* Given records
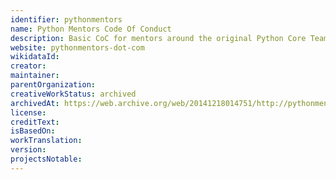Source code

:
 ```yaml
---
identifier: pythonmentors
name: Python Mentors Code Of Conduct
description: Basic CoC for mentors around the original Python Core Team.
website: pythonmentors-dot-com
wikidataId:
creator:
maintainer:
parentOrganization:
creativeWorkStatus: archived
archivedAt: https://web.archive.org/web/20141218014751/http://pythonmentors.com/
license:
creditText:
isBasedOn:
workTranslation:
version:
projectsNotable:
---
```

* Exercise instructions
Return the full set of lines above word for word and with no pictures.

* Answer to this task
Source code

:
 ```yaml
---
identifier: pythonmentors
name: Python Mentors Code Of Conduct
description: Basic CoC for mentors around the original Python Core Team.
website: pythonmentors-dot-com
wikidataId:
creator:
maintainer:
parentOrganization:
creativeWorkStatus: archived
archivedAt: https://web.archive.org/web/20141218014751/http://pythonmentors.com/
license:
creditText:
isBasedOn:
workTranslation:
version:
projectsNotable:
---
```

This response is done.